▶ _SOURCE MATERIAL_
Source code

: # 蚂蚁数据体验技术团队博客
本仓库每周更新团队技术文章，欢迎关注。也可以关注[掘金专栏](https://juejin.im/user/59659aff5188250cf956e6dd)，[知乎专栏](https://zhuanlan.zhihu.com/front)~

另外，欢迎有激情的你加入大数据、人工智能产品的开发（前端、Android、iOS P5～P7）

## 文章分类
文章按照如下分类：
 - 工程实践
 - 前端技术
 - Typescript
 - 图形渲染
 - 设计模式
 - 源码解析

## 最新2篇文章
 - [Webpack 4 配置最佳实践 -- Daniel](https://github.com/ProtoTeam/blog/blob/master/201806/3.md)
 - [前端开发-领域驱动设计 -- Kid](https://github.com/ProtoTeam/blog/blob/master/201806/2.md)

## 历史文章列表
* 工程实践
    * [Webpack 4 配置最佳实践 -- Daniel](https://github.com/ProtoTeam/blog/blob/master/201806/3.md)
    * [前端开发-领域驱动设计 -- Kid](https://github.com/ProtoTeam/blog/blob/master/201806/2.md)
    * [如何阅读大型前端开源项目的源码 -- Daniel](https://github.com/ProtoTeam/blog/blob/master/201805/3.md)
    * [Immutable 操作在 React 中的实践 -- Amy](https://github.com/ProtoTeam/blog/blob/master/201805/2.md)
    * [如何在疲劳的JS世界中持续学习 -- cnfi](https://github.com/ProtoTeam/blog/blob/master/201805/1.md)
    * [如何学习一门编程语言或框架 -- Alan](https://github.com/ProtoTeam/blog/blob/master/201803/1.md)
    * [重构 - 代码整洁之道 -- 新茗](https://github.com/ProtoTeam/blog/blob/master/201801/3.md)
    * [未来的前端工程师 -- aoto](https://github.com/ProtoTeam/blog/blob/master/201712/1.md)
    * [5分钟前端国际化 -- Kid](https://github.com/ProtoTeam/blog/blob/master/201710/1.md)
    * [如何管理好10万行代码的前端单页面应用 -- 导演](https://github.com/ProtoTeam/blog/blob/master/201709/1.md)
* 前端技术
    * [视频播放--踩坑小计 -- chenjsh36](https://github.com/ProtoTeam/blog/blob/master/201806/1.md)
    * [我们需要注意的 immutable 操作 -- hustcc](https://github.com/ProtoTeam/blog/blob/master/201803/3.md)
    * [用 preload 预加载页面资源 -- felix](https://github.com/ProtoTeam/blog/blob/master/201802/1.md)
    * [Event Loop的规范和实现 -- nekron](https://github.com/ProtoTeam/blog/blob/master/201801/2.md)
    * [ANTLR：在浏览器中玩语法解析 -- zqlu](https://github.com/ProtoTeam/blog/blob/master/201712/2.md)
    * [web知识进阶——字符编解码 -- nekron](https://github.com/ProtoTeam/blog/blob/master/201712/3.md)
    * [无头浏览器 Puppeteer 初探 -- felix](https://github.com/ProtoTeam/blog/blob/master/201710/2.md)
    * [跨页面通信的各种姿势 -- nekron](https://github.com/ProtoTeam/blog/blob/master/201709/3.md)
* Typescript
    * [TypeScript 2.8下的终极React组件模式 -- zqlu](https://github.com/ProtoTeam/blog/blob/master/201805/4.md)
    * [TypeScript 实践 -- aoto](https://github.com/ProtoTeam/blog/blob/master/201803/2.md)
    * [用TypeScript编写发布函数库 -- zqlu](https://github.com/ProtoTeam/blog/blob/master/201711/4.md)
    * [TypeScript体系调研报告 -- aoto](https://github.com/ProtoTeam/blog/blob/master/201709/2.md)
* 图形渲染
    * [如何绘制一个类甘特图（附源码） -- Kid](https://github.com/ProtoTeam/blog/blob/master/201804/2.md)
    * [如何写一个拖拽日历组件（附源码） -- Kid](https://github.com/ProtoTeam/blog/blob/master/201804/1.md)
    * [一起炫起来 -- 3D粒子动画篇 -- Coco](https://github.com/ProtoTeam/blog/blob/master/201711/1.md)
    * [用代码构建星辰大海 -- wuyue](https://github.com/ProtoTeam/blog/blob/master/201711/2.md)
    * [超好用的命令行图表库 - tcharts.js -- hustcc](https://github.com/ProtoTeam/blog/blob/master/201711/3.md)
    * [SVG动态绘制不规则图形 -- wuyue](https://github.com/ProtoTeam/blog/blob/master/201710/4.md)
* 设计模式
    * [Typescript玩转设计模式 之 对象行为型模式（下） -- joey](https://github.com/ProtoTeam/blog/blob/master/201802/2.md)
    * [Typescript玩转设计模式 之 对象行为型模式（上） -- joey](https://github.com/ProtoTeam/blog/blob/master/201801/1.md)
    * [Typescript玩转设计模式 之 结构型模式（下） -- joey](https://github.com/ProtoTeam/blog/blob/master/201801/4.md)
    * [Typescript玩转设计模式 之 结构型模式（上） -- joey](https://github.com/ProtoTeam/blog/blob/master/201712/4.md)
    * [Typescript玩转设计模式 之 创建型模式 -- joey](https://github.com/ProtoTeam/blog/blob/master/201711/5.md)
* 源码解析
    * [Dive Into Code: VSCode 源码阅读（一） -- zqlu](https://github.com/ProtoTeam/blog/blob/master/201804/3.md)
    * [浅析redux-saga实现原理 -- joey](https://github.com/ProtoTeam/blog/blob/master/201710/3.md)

▶ _EXERCISE AIM_
All lines from the listing above that include "hustcc" should be shown.

▶ _EXERCISE RESULT_
    * [我们需要注意的 immutable 操作 -- hustcc](https://github.com/ProtoTeam/blog/blob/master/201803/3.md)
    * [超好用的命令行图表库 - tcharts.js -- hustcc](https://github.com/ProtoTeam/blog/blob/master/201711/3.md)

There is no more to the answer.